The Bottom Line on Women at the Top

Advocacy group Catalyst's surprising new study shows that gender diversity in exec ranks and financial performance are linked

It's the rare exec who hasn't heard that more gender diversity in the top ranks would be good for Corporate America. The arguments supporting this point of view seem intuitive enough: Women now earn half of all bachelor's degrees and nearly half of all law degrees, so companies that aggressively recruit and retain women are tapping into an increasingly well-educated talent pool.

Plus, companies with women well-represented in the ranks should be better able to appeal to female consumers, whose purchasing power is growing. And research into organizational behavior shows that diverse groups, if well-managed, make better business decisions than more homogenous groups.

But do companies with more women executives have better financial performance? "For years people have been asking that question," says Ilene Lang, president of Catalyst, an advocacy group for women in business. "We heard it from board members and from member companies."


  Two years ago, with sponsorship from BMO Financial Group, Catalyst set out to find an answer. On Jan. 26, it released a study showing that indeed gender diversity and financial performance are linked -- in a large and positive way. On average, companies with the highest percentage of women among their top officers had a return on equity 35.1% higher than those with the fewest high-level women. Total return to shareholders was 34% higher for the companies with the most executive women, vs. those with the fewest.

"The magnitude of the difference between low-gender diversity and high-gender diversity is quite big.

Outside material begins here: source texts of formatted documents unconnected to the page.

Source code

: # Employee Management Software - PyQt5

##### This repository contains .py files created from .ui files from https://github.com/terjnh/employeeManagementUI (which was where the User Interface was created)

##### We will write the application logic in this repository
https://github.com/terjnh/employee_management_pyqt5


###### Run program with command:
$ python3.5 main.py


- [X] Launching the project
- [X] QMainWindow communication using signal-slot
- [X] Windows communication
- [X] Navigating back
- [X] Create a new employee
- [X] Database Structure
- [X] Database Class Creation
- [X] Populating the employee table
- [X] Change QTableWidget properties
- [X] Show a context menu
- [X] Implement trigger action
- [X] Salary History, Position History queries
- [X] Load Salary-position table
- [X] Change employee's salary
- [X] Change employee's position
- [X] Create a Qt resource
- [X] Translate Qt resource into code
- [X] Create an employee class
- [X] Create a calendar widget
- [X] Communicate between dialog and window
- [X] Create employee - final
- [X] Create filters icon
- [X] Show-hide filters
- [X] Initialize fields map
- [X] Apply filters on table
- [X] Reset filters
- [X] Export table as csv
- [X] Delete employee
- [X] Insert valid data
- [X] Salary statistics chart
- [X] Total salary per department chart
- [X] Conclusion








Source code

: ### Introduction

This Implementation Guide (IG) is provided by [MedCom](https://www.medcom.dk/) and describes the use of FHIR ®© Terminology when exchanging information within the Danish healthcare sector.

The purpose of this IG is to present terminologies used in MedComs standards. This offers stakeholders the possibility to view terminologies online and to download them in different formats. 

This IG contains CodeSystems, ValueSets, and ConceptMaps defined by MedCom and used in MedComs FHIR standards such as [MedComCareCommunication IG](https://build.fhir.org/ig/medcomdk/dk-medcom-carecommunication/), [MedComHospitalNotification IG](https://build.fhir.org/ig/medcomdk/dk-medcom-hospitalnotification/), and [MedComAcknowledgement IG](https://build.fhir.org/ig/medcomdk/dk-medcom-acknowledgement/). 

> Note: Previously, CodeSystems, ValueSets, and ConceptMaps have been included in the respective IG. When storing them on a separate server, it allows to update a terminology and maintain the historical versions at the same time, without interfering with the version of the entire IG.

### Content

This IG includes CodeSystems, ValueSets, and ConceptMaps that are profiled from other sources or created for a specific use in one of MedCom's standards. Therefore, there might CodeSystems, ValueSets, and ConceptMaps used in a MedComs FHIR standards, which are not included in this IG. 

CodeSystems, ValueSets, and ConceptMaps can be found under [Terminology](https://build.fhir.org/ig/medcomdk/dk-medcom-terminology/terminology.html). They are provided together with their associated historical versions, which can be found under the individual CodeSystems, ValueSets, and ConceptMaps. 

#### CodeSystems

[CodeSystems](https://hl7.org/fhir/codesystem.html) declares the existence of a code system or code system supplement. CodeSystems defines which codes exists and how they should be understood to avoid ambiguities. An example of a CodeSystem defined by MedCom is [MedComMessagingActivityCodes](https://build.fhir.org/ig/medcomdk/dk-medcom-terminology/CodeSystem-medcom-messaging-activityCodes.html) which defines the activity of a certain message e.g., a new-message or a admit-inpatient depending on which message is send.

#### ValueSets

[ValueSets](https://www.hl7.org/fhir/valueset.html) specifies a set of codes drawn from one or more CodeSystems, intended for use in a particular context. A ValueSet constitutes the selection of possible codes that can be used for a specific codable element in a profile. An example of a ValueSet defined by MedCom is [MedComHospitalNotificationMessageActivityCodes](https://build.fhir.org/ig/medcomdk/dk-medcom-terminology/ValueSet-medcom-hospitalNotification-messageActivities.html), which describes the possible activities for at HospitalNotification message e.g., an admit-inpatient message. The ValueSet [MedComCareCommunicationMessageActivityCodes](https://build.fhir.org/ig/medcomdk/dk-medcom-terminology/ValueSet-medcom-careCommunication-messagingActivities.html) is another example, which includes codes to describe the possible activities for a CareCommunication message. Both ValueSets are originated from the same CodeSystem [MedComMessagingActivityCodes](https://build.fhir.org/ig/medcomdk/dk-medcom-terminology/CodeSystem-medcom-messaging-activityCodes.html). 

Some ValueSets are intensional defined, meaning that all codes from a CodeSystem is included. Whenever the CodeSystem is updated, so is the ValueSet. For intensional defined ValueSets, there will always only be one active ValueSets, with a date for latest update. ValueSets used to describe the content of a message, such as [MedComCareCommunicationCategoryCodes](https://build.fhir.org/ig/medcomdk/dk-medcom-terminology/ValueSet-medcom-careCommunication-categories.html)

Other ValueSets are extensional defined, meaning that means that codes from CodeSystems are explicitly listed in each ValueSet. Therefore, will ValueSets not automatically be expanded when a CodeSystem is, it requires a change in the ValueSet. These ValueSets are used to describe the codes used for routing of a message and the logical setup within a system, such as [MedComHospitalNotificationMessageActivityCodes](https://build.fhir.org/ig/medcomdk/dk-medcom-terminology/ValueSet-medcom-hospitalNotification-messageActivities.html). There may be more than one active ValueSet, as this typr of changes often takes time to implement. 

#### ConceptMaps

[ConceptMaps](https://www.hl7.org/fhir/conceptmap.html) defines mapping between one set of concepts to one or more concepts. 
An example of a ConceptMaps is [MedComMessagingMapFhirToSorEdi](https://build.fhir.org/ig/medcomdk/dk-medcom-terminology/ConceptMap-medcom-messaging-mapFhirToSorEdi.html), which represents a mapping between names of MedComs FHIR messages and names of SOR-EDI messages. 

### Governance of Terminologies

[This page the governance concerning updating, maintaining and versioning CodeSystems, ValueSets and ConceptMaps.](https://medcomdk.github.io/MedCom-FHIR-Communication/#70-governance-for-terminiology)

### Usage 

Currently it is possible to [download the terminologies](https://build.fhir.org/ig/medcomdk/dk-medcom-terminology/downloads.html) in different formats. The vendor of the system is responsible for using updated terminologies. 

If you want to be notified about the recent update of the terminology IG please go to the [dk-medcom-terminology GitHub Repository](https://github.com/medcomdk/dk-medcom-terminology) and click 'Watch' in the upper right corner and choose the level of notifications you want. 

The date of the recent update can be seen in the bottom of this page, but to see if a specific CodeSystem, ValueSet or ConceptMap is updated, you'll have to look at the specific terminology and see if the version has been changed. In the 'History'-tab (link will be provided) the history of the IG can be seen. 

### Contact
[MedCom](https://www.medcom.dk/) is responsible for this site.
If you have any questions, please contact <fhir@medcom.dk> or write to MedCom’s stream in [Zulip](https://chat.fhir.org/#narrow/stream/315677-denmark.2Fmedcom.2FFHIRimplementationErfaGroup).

I think everybody fundamentally believes gender diversity is a good thing, but to find something that strong is very impressive," says Harvey Wagner, an adviser on the study and a professor of business at the Kenan-Flagler School of Business at the University of North Carolina, Chapel Hill.

He had expected the study to find almost no difference in the total return measure, since it's based largely on the stock prices, which, of course, can be quite volatile. He said he was "more hopeful" that return on equity would show something significant, but he still was skeptical. At most of the companies studied, the numbers of women in the very highest executive ranks were still in the single digits.


  While Lang is quick to note that the study doesn't establish a cause-and-effect relationship, she is encouraged. "We hope people will take this report for what it is. At face value, as a lot of data that shows a correlation. Then they'll think about how it will impact their company," she says. "We hope companies will establish and maintain the policies that enable them to retain and recruit diverse women." Catalyst's goal: that valuing diversity "will become part of any company's DNA."

Catalyst examined figures from 353 of the nation's 500 largest companies from 1996 to 2000. It divided the companies into four groups, with those having the most women executives composing the top quartile and those with the fewest women as the bottom quartile. The first quartile showed a return on equity of 17.7% and a total return to shareholders of 127.7%. That compares to 13.1% and 95.3% for the bottom quartile.

Numbers were crunched for five industries (those with at least 35 companies in the sample), and significant differences were found among those as well. For companies producing consumer staples, the top quartile had a 29.4% return on equity and a 125.9% total return. The bottom quartile had only an 11.5% return on equity and a 33.6% total return. The statistics for consumer-discretionary and financial companies are less shocking but still significant. For industrials and information-technology companies, the results were inconclusive.

For Corporate America as a whole, these results should be anything but.